Demand inconsistent with pre-pandemic patterns has (in combination with other factors) challenged global and US production and transportation capacity needed to fulfill demand. Demand increases partly reflect pandemic-related shifts, for example buying more groceries to eat at home instead of eating out at restaurants or buying durable goods instead of traveling. Since Spring 2021 consumption patterns have also reflected pent-up demand embedded in a much higher than ordinary US personal saving rate.

Because most of these demand patterns are unlikely to persist, investment in expanded capacity has often not been sufficient to fill the structural gap (and non-structural adjustments have often been unstable). In cases where significant capacity expansion is underway (such as semiconductors) the additional throughput is not yet not happening — or just beginning to happen.

I have expected supply chain stress to persist until we see more equilibrium in the purchase of “services” versus “stuff” and pent-up demand is spent-down. During the second half of 2021 the US experienced significant recovery in several service-oriented sectors, but the omicron wave disrupted this progress. Still, if coronavirus infections, hospitalizations, and (many) other risks cooperate, this Spring could, even should see significant service-sector expansion.

What about pent-up demand? Many economists are skeptical that the US money supply can be meaningfully measured. While I am sympathetic to the issue, the extraordinary expansion of the last two years (and potential implications) cannot be blithely ignored. Recognizing some innate limitations, below are two angles on the M2 money supply. The first chart (M2SL) shows what the Federal Reserve considers its most valid measure. The second chart (WM2NS) is a legacy measure that the Fed still reports, but considers even more troublesome than its sufficiently troublesome M2SL measure. (Here is an explanation of the difference between the two measures.) For personal — perhaps age related — reasons, I have been watching the legacy measure more closely than the other.

I like what I see in January outcomes as reported by the second chart. This is the kind of gradual spend down of cash reserves that would be best for most supply chains (and probably for the US economy). Is it happening or not, given the first chart’s continued upward curve? Well, what is measured by the second chart is happening. The first chart showing the Fed’s revised measure is “correct” given its angle of measurement. Both can be correct. Which angle is most meaningful given our current situation? That will take time to tell.

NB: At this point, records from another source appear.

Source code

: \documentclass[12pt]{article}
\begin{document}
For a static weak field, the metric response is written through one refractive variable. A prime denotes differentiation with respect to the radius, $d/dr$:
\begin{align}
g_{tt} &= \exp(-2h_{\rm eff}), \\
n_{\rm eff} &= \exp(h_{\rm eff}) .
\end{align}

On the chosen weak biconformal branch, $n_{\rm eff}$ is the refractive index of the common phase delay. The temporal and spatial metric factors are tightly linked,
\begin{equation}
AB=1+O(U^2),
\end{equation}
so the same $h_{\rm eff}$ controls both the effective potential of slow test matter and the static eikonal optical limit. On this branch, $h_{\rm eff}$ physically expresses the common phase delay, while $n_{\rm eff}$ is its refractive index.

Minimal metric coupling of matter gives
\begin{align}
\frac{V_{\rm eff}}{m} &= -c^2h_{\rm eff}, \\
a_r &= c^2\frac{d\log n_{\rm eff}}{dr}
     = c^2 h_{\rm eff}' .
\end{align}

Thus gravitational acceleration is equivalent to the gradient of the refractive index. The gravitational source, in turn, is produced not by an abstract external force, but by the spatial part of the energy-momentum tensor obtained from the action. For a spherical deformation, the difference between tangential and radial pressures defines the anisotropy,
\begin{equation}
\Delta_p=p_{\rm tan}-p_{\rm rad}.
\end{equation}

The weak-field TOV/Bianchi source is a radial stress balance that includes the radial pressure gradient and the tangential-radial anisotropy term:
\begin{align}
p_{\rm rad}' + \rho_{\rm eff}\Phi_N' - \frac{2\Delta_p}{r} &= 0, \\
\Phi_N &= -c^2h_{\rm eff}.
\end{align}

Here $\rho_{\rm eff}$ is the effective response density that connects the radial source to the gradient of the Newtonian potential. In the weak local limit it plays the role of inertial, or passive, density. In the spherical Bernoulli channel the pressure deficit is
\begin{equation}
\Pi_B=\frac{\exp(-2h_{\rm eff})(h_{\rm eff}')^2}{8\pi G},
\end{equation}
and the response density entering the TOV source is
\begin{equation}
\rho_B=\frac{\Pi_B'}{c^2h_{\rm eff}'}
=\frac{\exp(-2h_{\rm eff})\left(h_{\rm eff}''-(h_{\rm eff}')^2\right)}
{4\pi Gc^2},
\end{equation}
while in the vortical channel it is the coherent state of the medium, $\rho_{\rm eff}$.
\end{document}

This Friday there will be an update on January Personal Consumption Expenditures. If we see the overall November-December curve continue into January, I will feel better about my nostalgic embrace of the legacy M2 measure… and the real possibility of a meaningful diminishment of demand’s unsustainable pull on supply chains. Given omicron, I don’t expect much rebalancing between stuff and services for the January PCE. But there are also tantalizing signs that the bounce-back from omicron that started in January could now be accelerating.